Journal Article

Green Investment in Industrial Parks: A CIMO-Based Systematic Review and Resource Nexus Perspective

This publication was released as part of the UNU-FLORES focus area Sustainable Buildings and Construction.

Publication Date
21 Apr 2026
Authors
Prashant Kumar Georg Hirte Saroj Chapagain
Journal
Resources, Conservation & Recycling Advances
External link

Green investment is increasingly recognised as central to industrial decarbonisation; however, within industrial park research, it remains fragmented across the technological, policy, and financial literatures, limiting explanations of how investments translate into sustainability outcomes.
This study conducts a systematic literature review of 52 peer-reviewed studies (2004–2024) using a PRISMA protocol and a Context–Intervention–Mechanism–Outcome (CIMO) analytical framework to explain how green investment operates, under what conditions it becomes feasible, and through which mechanisms it generates sustainability outcomes in industrial park systems. The review is the first to integrate mechanism-based analysis with a Resource Nexus perspective to examine the socio-environmental and financial dynamics shaping green investment in industrial parks. The findings show that investment outcomes are not driven solely by technological or policy interventions but by the interaction of contextual conditions, resource stress, park typology, sectoral composition, governance capacity, and operational constraints, with decision-making mechanisms shaping risk perception, investment feasibility assessment, and governance.

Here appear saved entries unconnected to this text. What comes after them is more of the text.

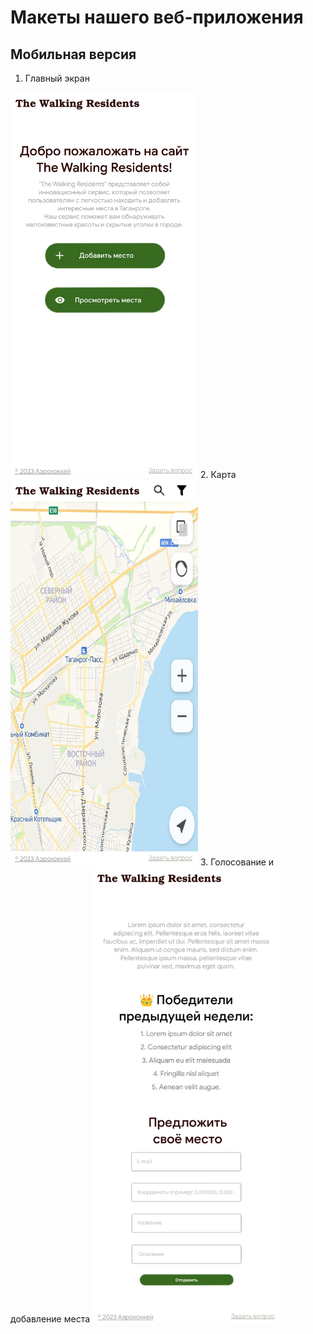 # Макеты нашего веб-приложения
## Мобильная версия
1. Главный экран
<img src="/templates/mobile-main-page.png" alt="main-page" title="Mobile main page" width="300" /> 
2. Карта
<img src="/templates/mobile-map-page.png" alt="map" title="Mobile map page" width="300" />
3. Голосование и добавление места
<img src="/templates/mobile-contest-page.png" alt="map" title="Mobile contest page" width="300" />
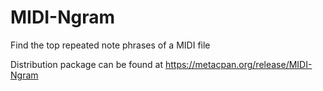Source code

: # MIDI-Ngram
Find the top repeated note phrases of a MIDI file

Distribution package can be found at https://metacpan.org/release/MIDI-Ngram

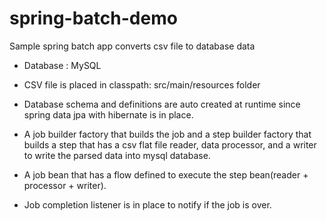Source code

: # spring-batch-demo
Sample spring batch app converts csv file to database data

- Database : MySQL

- CSV file is placed in classpath: src/main/resources folder

- Database schema and definitions are auto created at runtime since spring data jpa with hibernate is in place.

- A job builder factory that builds the job and a step builder factory that builds a step that has a csv flat file reader, data processor, and a writer to write the parsed data into mysql database. 

- A job bean that has a flow defined to execute the step bean(reader + processor + writer).

- Job completion listener is in place to notify if the job is over.
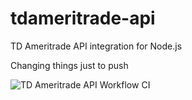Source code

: # tdameritrade-api
TD Ameritrade API integration for Node.js


Changing things just to push


![TD Ameritrade API Workflow CI](https://github.com/gitchrisqueen/tdameritrade-api/workflows/TD%20Ameritrade%20API%20Workflow%20CI/badge.svg)
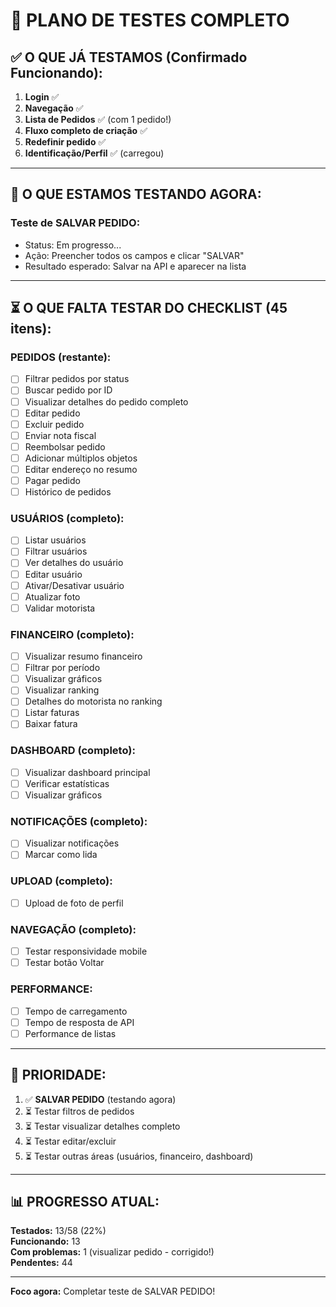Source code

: # 🎯 PLANO DE TESTES COMPLETO

## ✅ O QUE JÁ TESTAMOS (Confirmado Funcionando):

1. **Login** ✅
2. **Navegação** ✅
3. **Lista de Pedidos** ✅ (com 1 pedido!)
4. **Fluxo completo de criação** ✅
5. **Redefinir pedido** ✅
6. **Identificação/Perfil** ✅ (carregou)

---

## 🔄 O QUE ESTAMOS TESTANDO AGORA:

### **Teste de SALVAR PEDIDO:**
- Status: Em progresso...
- Ação: Preencher todos os campos e clicar "SALVAR"
- Resultado esperado: Salvar na API e aparecer na lista

---

## ⏳ O QUE FALTA TESTAR DO CHECKLIST (45 itens):

### **PEDIDOS (restante):**
- [ ] Filtrar pedidos por status
- [ ] Buscar pedido por ID
- [ ] Visualizar detalhes do pedido completo
- [ ] Editar pedido
- [ ] Excluir pedido
- [ ] Enviar nota fiscal
- [ ] Reembolsar pedido
- [ ] Adicionar múltiplos objetos
- [ ] Editar endereço no resumo
- [ ] Pagar pedido
- [ ] Histórico de pedidos

### **USUÁRIOS (completo):**
- [ ] Listar usuários
- [ ] Filtrar usuários
- [ ] Ver detalhes do usuário
- [ ] Editar usuário
- [ ] Ativar/Desativar usuário
- [ ] Atualizar foto
- [ ] Validar motorista

### **FINANCEIRO (completo):**
- [ ] Visualizar resumo financeiro
- [ ] Filtrar por período
- [ ] Visualizar gráficos
- [ ] Visualizar ranking
- [ ] Detalhes do motorista no ranking
- [ ] Listar faturas
- [ ] Baixar fatura

### **DASHBOARD (completo):**
- [ ] Visualizar dashboard principal
- [ ] Verificar estatísticas
- [ ] Visualizar gráficos

### **NOTIFICAÇÕES (completo):**
- [ ] Visualizar notificações
- [ ] Marcar como lida

### **UPLOAD (completo):**
- [ ] Upload de foto de perfil

### **NAVEGAÇÃO (completo):**
- [ ] Testar responsividade mobile
- [ ] Testar botão Voltar

### **PERFORMANCE:**
- [ ] Tempo de carregamento
- [ ] Tempo de resposta de API
- [ ] Performance de listas

---

## 🎯 **PRIORIDADE:**

1. ✅ **SALVAR PEDIDO** (testando agora)
2. ⏳ Testar filtros de pedidos
3. ⏳ Testar visualizar detalhes completo
4. ⏳ Testar editar/excluir
5. ⏳ Testar outras áreas (usuários, financeiro, dashboard)

---

## 📊 **PROGRESSO ATUAL:**

**Testados:** 13/58 (22%)  
**Funcionando:** 13  
**Com problemas:** 1 (visualizar pedido - corrigido!)  
**Pendentes:** 44  

---

**Foco agora:** Completar teste de SALVAR PEDIDO!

Public finance emerges as the primary risk-absorbing intervention enabling green investment, while limited private capital mobilisation reflects unresolved challenges in de-risking, revenue stability, and project bankability.
Environmental outcomes, particularly energy efficiency improvements, emissions reduction, waste management, and water reuse, are the most consistently documented effects across industrial park contexts, whereas economic and socio-institutional impacts remain contingent on governance alignment, financial architectures, and long-term coordination mechanisms.
A Resource Nexus perspective demonstrates that investment success depends on managing interdependencies among energy, water, waste, and material systems rather than treating them as isolated domains. Nexus-oriented investment strategies offer greater potential for system-level efficiency, resilience, and scalability than singleresource interventions.
By formalising the relationships among contextual conditions, intervention architectures, and generative mechanisms, the review advances a mechanism-based understanding of green investment in industrial parks. The findings provide evidence-based implications for policy design, investment structuring, and future research on sustainable industrial park transitions.